Negotiations to sell Tooele County's health care system to a private company headquartered in Tennessee are finally making progress, a county commissioner says.
Gary Griffith, who has been meeting with a representative of Community Health Systems to hammer out a sale agreement, said he is optimistic but cautious about negotiations to sell the county's hospital, nursing home, ambulance service and home health agency."It's looking favorable, but we're still working on it," Griffith said last week.
Commission Chairman Teryl Hunsaker said county officials have examined the latest proposal by Community Health but want more clarification before making a decision.
"The commission has come to an agreement on what we want, and we've asked Gary to handle the final negotiations between the county and Community Health."
Commissioners announced earlier this summer they planned to sell the health care system to the firm from Brentwood, Tenn., for an undisclosed sum.
But the plan hit a snag when Heritage Management, a Salt Lake company that was going to acquire and operate the nursing home, pulled out of the deal.
"When Heritage could meet their obligations and do what they said they were going to do, it caused us quite a bit of trouble," Hunsaker said.
A key part of retooling the sales agreement has been to get Community Health to buy the entire county system, he said, with the provision that the private firm can sell the nursing home later if it chooses.

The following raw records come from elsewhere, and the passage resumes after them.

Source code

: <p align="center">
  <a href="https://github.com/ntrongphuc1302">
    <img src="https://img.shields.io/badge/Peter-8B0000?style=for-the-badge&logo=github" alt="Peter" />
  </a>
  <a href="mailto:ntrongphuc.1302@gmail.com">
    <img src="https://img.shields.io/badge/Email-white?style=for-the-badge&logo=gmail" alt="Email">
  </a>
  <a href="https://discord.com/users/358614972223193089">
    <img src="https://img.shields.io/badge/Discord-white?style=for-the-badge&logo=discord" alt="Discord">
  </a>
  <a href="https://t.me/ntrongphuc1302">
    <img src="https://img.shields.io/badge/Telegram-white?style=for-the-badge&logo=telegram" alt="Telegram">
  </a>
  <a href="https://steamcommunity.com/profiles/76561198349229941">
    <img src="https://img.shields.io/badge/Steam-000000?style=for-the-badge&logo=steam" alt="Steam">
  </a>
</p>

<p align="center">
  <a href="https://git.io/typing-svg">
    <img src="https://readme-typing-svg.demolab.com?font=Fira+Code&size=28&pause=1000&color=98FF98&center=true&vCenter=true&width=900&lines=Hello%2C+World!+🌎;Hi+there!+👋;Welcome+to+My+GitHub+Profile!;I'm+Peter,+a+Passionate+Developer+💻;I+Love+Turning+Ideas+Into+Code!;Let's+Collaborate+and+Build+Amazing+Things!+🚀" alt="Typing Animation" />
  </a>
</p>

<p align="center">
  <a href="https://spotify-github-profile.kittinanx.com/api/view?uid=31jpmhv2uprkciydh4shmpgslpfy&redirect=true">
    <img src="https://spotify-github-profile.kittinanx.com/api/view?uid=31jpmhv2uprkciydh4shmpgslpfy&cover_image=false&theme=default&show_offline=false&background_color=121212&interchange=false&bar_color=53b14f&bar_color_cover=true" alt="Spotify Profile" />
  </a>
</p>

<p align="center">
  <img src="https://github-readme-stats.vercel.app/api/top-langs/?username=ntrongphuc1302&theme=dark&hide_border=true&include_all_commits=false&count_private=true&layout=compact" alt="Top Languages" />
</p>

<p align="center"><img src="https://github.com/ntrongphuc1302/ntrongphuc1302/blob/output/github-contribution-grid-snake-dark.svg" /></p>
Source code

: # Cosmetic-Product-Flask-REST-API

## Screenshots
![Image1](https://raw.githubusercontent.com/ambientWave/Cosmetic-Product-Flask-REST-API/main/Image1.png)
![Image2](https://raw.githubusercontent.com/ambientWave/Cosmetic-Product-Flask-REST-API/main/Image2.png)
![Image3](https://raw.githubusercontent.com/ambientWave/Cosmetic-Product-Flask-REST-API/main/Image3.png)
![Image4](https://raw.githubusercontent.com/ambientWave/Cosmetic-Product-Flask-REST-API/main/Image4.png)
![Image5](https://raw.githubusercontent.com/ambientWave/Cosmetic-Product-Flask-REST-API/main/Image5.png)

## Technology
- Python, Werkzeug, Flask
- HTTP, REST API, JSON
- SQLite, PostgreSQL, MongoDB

The sale became a point of protest in June when seven of the 11 sitting members of the hospital district's board of trustees resigned en mass to protest the sale and a commission directive that limited their decision-making authority. All seven were county appointees.
The remaining four trustees, who are appointed by local cities, wrote letters in support of the resigning board members.
Hunsaker said the former board members have been replaced with new people, allowing the special service district board to resume its advisory role.
The previous board had urged the commission to sell the medical system to Rural Health Management, a Utah firm headquartered in Nephi that has successfully run the county hospital for the past two years.
Griffith said he will be glad when the sale is finally complete.
"The county has no business being in health care," he said. "We have enough trouble patching potholes, much less trying to run a complicated health care system with expensive technology that changes almost weekly."